BEGIN RECORD EXCERPTS

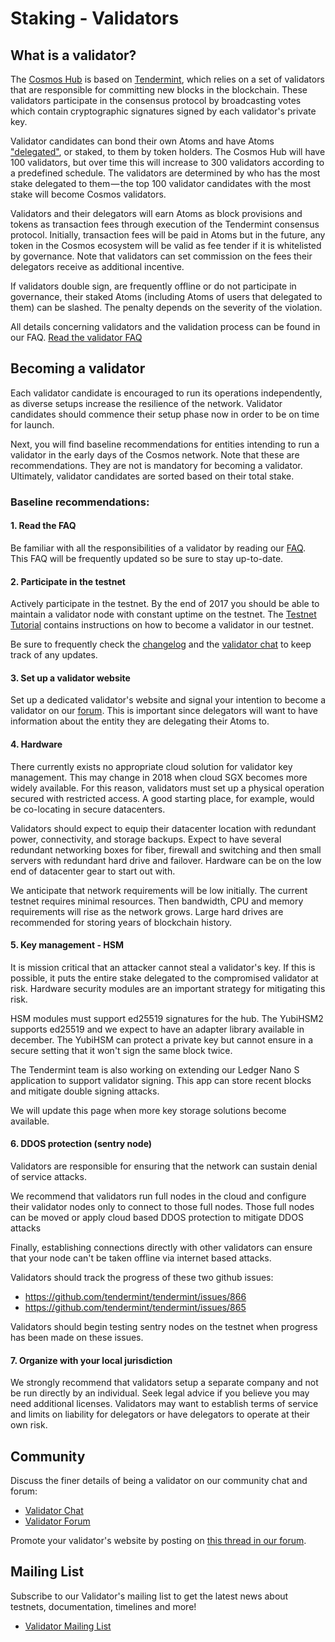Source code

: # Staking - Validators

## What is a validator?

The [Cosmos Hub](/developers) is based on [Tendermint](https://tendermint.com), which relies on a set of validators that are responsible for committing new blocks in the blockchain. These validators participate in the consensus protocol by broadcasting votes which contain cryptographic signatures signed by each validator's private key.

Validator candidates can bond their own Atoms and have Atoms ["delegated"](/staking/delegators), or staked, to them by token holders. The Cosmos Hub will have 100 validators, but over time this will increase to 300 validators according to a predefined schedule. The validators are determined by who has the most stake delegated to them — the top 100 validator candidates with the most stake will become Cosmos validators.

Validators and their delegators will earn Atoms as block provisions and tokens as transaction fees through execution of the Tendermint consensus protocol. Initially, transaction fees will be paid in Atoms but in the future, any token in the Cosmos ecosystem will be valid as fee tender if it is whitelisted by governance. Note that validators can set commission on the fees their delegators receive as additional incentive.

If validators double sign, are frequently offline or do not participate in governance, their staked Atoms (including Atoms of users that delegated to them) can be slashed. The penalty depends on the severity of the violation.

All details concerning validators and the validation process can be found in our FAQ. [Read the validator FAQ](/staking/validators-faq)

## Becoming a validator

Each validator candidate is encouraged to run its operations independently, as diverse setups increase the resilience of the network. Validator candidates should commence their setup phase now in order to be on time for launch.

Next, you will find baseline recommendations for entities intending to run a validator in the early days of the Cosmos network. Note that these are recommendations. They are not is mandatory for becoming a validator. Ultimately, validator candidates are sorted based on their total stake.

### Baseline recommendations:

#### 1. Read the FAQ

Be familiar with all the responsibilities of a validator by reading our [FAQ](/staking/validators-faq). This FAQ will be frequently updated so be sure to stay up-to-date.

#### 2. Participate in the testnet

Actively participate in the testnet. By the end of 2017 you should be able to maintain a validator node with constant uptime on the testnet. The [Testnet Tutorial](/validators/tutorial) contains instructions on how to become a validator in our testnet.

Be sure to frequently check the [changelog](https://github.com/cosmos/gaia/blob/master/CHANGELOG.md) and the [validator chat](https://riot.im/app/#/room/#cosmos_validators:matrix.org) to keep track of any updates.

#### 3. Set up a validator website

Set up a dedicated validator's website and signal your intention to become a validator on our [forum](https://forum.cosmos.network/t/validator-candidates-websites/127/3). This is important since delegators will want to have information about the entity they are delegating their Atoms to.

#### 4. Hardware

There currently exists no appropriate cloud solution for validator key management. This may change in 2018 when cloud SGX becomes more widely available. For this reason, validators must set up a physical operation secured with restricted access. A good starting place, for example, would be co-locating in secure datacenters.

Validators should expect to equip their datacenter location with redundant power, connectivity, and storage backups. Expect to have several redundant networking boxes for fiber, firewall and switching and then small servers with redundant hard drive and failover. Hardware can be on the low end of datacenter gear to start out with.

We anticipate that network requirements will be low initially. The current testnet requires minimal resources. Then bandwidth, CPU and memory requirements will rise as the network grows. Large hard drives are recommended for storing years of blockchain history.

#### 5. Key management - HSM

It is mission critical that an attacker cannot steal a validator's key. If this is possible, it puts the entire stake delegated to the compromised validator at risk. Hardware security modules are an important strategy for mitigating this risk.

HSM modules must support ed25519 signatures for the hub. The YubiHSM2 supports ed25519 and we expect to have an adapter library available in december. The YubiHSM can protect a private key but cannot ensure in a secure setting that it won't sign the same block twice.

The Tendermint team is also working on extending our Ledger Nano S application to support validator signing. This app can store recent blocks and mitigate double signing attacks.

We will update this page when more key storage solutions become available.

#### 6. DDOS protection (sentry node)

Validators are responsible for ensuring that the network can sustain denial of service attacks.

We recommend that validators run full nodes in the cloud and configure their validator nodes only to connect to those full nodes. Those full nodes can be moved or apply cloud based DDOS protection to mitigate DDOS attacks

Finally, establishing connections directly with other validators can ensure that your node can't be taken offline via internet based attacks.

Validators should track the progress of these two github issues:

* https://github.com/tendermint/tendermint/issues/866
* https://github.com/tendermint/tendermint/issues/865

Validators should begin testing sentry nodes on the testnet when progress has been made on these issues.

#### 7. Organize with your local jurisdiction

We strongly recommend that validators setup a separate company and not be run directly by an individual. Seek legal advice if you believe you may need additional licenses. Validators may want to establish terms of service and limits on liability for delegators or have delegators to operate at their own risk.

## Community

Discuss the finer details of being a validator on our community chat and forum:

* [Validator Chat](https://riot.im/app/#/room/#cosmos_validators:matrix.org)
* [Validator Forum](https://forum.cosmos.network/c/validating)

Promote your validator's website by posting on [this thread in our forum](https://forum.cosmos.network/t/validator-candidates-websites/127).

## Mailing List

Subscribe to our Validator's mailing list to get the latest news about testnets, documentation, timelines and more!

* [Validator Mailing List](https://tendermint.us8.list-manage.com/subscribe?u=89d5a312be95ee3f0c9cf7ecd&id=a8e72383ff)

END RECORD EXCERPTS

:: ASSIGNED TASK ::
Every line of the material that holds "signatures" should be copied out as the answer.

:: EXERCISE RESULT ::
The [Cosmos Hub](/developers) is based on [Tendermint](https://tendermint.com), which relies on a set of validators that are responsible for committing new blocks in the blockchain. These validators participate in the consensus protocol by broadcasting votes which contain cryptographic signatures signed by each validator's private key.
HSM modules must support ed25519 signatures for the hub. The YubiHSM2 supports ed25519 and we expect to have an adapter library available in december. The YubiHSM can protect a private key but cannot ensure in a secure setting that it won't sign the same block twice.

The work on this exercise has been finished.